Counting alleles to predict recurrence of early-stage colorectal cancers

Background: Chromosome imbalances occur in many cancers and represent important biological properties of tumours. However, measurements of such imbalances are difficult. We used a new, quantitative approach to investigate the prognostic value of chromosome imbalances in early-stage colorectal cancers. Methods: We studied 180 patients with no evidence of lymph-node or distant metastases at the time of surgery. DNA from paraffin-embedded tumours was tested for imbalances of chromosome 8p and 18q by digital SNP (single-nucleotide polymorphism) - a technique in which each allele in a sample is directly counted.

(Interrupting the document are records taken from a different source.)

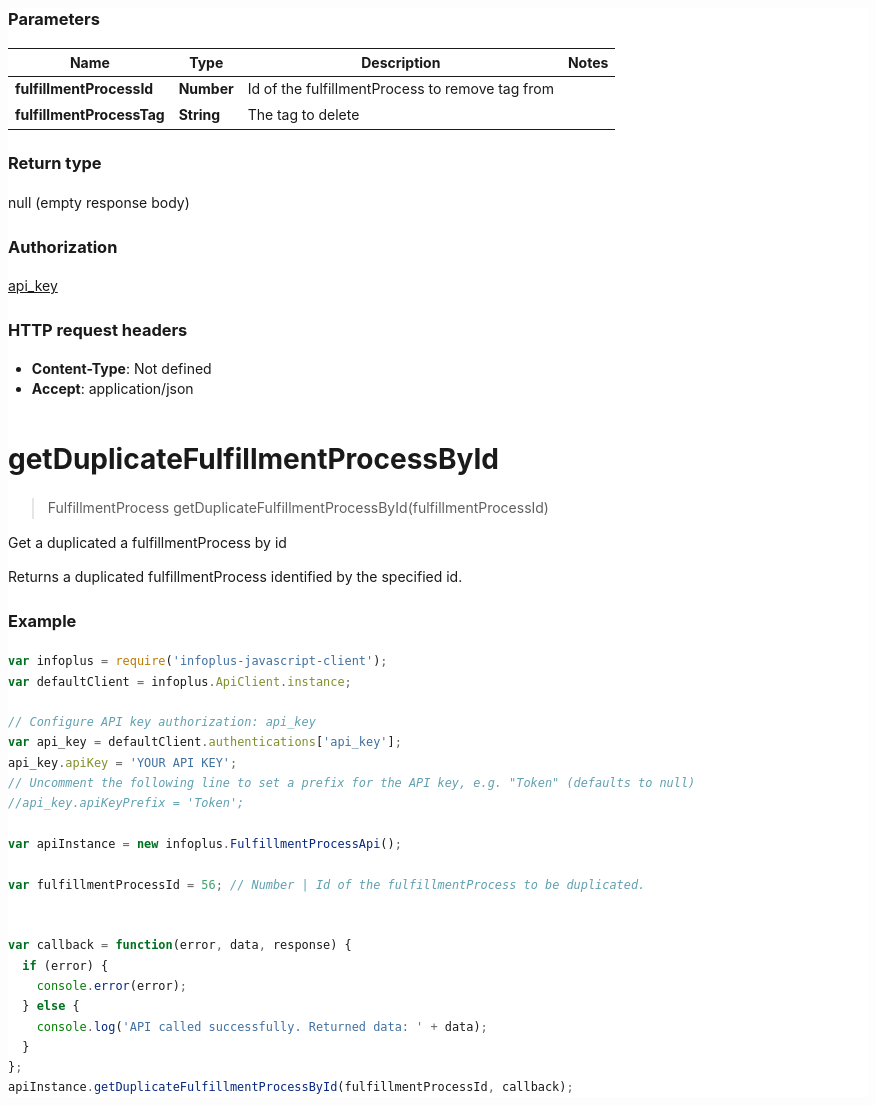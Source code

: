 ### Parameters

Name | Type | Description  | Notes
------------- | ------------- | ------------- | -------------
 **fulfillmentProcessId** | **Number**| Id of the fulfillmentProcess to remove tag from | 
 **fulfillmentProcessTag** | **String**| The tag to delete | 

### Return type

null (empty response body)

### Authorization

[api_key](../README.md#api_key)

### HTTP request headers

 - **Content-Type**: Not defined
 - **Accept**: application/json

<a name="getDuplicateFulfillmentProcessById"></a>
# **getDuplicateFulfillmentProcessById**
> FulfillmentProcess getDuplicateFulfillmentProcessById(fulfillmentProcessId)

Get a duplicated a fulfillmentProcess by id

Returns a duplicated fulfillmentProcess identified by the specified id.

### Example
```javascript
var infoplus = require('infoplus-javascript-client');
var defaultClient = infoplus.ApiClient.instance;

// Configure API key authorization: api_key
var api_key = defaultClient.authentications['api_key'];
api_key.apiKey = 'YOUR API KEY';
// Uncomment the following line to set a prefix for the API key, e.g. "Token" (defaults to null)
//api_key.apiKeyPrefix = 'Token';

var apiInstance = new infoplus.FulfillmentProcessApi();

var fulfillmentProcessId = 56; // Number | Id of the fulfillmentProcess to be duplicated.


var callback = function(error, data, response) {
  if (error) {
    console.error(error);
  } else {
    console.log('API called successfully. Returned data: ' + data);
  }
};
apiInstance.getDuplicateFulfillmentProcessById(fulfillmentProcessId, callback);
```
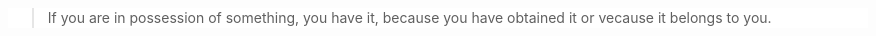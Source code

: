 
>If you are in possession of something, you have it, because you have obtained it or vecause it belongs to you.

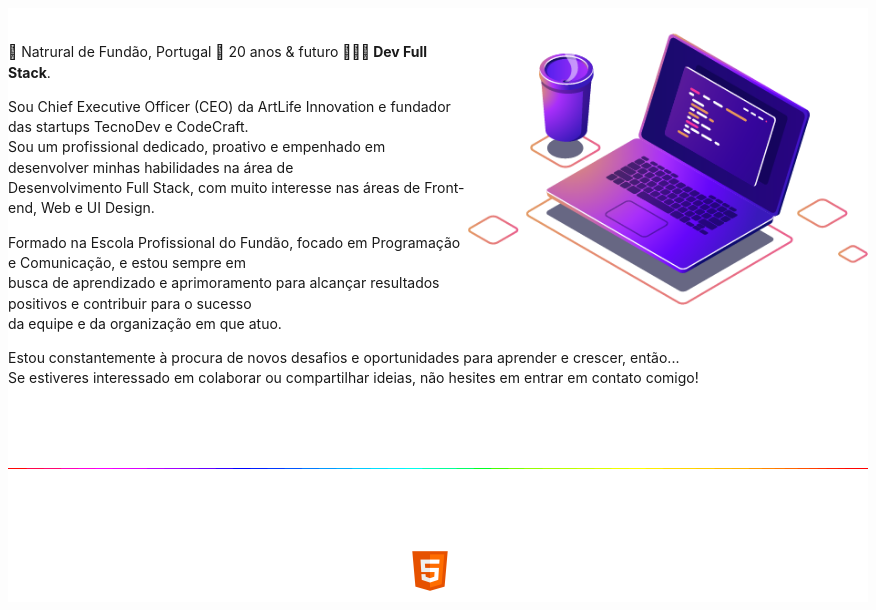 <p align="left"> 

  <img src="https://raw.githubusercontent.com/solipa365/solipa365/master/src/img/computer-illustration.png" alt="Ilustração de um Computador" min-width="400px" max-width="400px" width="400px" align="right"> <br>

  🌱 Natrural de Fundão, Portugal 📍 20 anos & futuro <strong>👨🏼‍💻 Dev Full Stack</strong>.

  Sou Chief  Executive Officer (CEO) da ArtLife Innovation e fundador das startups TecnoDev e CodeCraft. <br>
  Sou um profissional dedicado, proativo e empenhado em desenvolver minhas habilidades na área de <br>
  Desenvolvimento Full Stack, com muito interesse nas áreas de Front-end, Web e UI Design.

  Formado na Escola Profissional do Fundão, focado em Programação e Comunicação, e estou sempre em <br>
  busca de aprendizado e aprimoramento para alcançar resultados positivos e contribuir para o sucesso <br>
  da equipe e da organização em que atuo.

  Estou constantemente à procura de novos desafios e oportunidades para aprender e crescer, então... <br>
  Se estiveres interessado em colaborar ou compartilhar ideias, não hesites em entrar em contato comigo!
</p>

<br><br>

<div align="center"><img src="https://raw.githubusercontent.com/solipa365/solipa365/master/src/gif/GradientLine.gif" align="center" style="width: 100%" /></div> 

<br><br>

<div align="center">
  <img src="https://raw.githubusercontent.com/solipa365/solipa365/master/src/skills/html5.svg" height="50" alt="html5 logo"  />
  <img width="12" />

Surviving patients had median follow-up of 68 months, and disease recurrence was used as the clinical endpoint. Findings: Tumours were divided into three groups: "L" tumours (n = 93) had allelic imbalances of chromosomes 8p and 18q, "L/R" tumours (n = 60) had allelic imbalances of either chromosome 8p or 18q but not both, and "R" tumours (n = 27) retained allelic balance for both chromosomes. 5-year disease-free survival was 100% (95% CI 80-100) for patients with R tumours, 74% (61-87) for patients with L/R tumours, and 58% (47-69) for those with L tumours. These differences were significant (p < 0.0001) and were independent of other variables - eg, Duke's stage A tumours of class L were much more likely to recur than Duke's stage B tumours of class R (p = 0.002). Interpretation: In patients without metastasis, allelic imbalance is a better predictor of prognosis than histopathological stage.